Table 2 Other class I substances (CFCs) 

1991 85%

1992 80%

1993 75%

1994 65%

1995 50%

1996 40%

1997 15%

1998 15%

1999 15%

“Effective January 1 2000, it shall be unlawful for any person to produce any amount of a class I substance.”

As I suggested [in my original posting], I can find you no examples in which a tax measure that, in isolation, can be demonstrated to have achieved the elimination or signficant reduction of the production or consumption of a pollutant or pollution precursor. There is a legally binding product standard-based reduction order associated with every success story, including the CFC example you offer.

To attribute the US’s successful elimination of CFC-based refrigerants to the production tax, without any reference to the legislated production caps, is to tell an incomplete story.

I respect your right to posit that CFC production would have been eliminated under the tax measure in the absence of the legally binding production caps. But, as I said before, that is pure theory. I remain unable to locate a single example of a tax measure, anywhere in the OECD world, that proved environmentally effective in the absence of a complementary mandatory production or sales reduction order. But, also as I said before, I can show you numerous successful production and sales reduction orders that did not benefit from a complementary tax.

Clearly neither the EPA Administrator of the day nor Congress had confidence that the CFC production tax measure, in itself, would achieve the desired outome. If they had, they would not have directly mandated production caps.

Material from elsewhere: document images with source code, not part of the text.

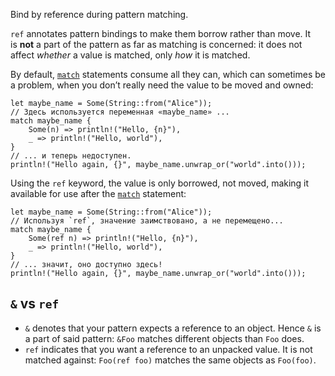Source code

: Bind by reference during pattern matching.

`ref` annotates pattern bindings to make them borrow rather than move. It is **not** a part of the pattern as far as matching is concerned: it does not affect _whether_ a value is matched, only _how_ it is matched.

By default, [`match`](https://runebook.dev/ru/docs/rust/std/keyword.match) statements consume all they can, which can sometimes be a problem, when you don’t really need the value to be moved and owned:
```
let maybe_name = Some(String::from("Alice"));
// Здесь используется переменная «maybe_name» ...
match maybe_name {
    Some(n) => println!("Hello, {n}"),
    _ => println!("Hello, world"),
}
// ... и теперь недоступен.
println!("Hello again, {}", maybe_name.unwrap_or("world".into()));
```
Using the `ref` keyword, the value is only borrowed, not moved, making it available for use after the [`match`](https://runebook.dev/ru/docs/rust/std/keyword.match) statement:
```
let maybe_name = Some(String::from("Alice"));
// Используя `ref`, значение заимствовано, а не перемещено...
match maybe_name {
    Some(ref n) => println!("Hello, {n}"),
    _ => println!("Hello, world"),
}
// ... значит, оно доступно здесь!
println!("Hello again, {}", maybe_name.unwrap_or("world".into()));
```
## `&` vs `ref`
- `&` denotes that your pattern expects a reference to an object. Hence `&` is a part of said pattern: `&Foo` matches different objects than `Foo` does.
- `ref` indicates that you want a reference to an unpacked value. It is not matched against: `Foo(ref foo)` matches the same objects as `Foo(foo)`.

Also, a simple google search reveals that the US EPA relied heavily on CFC production limit enforcement orders to bring US CFC manufacturers in line. For example, see here. Of course, if the product standard was not a matter of law, the EPA would have had no capacity to enforce the desired production cuts. And if the production tax was as material a disincentive as your message suggests, these enforcement orders would not have been necessary.

I think it is worth noting that the Ozone Depleting Substance sections of the Clean Air Act created a limited exception for CFCs that were produced in the US for export to developing nation markets:

“(e) Developing countries (1) Exception. Notwithstanding the phase-out and termination of production required under subsections (a) and (b) of this section, the Administrator, after notice and opportunity for public comment, may authorize the production of limited quantities of a class I substance in excess of the amounts otherwise allowable solely for export to, and use in, developing countries that are Parties to the Montreal Protocol Any production authorized under this paragraph shall be solely for purposes of satisfying the basic domestic needs of such countries. (2) Cap on exception (A) Under no circumstances may the authority set forth in paragraph (1) be applied to authorize any person to produce a class I substance in any year [from 1991 through 1999] in an annual quantity greater than the specified percentage,PLUS an amount equal to 10 percent of the amount produced by such person in the baseline year. (B) Under no circumstances may the authority set forth in paragraph (1) be applied to authorize any person to produce a class I substance in the applicable termination year referred to in subsection (b) of this section, or in any year thereafter, in an annual quantity greater than 15 percent of the baseline quantity of such substance produced by such person.”

Presumably, the CFC tax applied to US production for export markets. I cannot find but would be interested in seeing what the US CFC export statistics look like. Obviously if US manufacturers continued to produce the maximum allowable CFC exports in spite of that tax, that fact would tell us something important about the effecitiveness of the production tax. (I am not saying that happened. I don’t know what the export numbers are. I am just saying they might be worth a review.)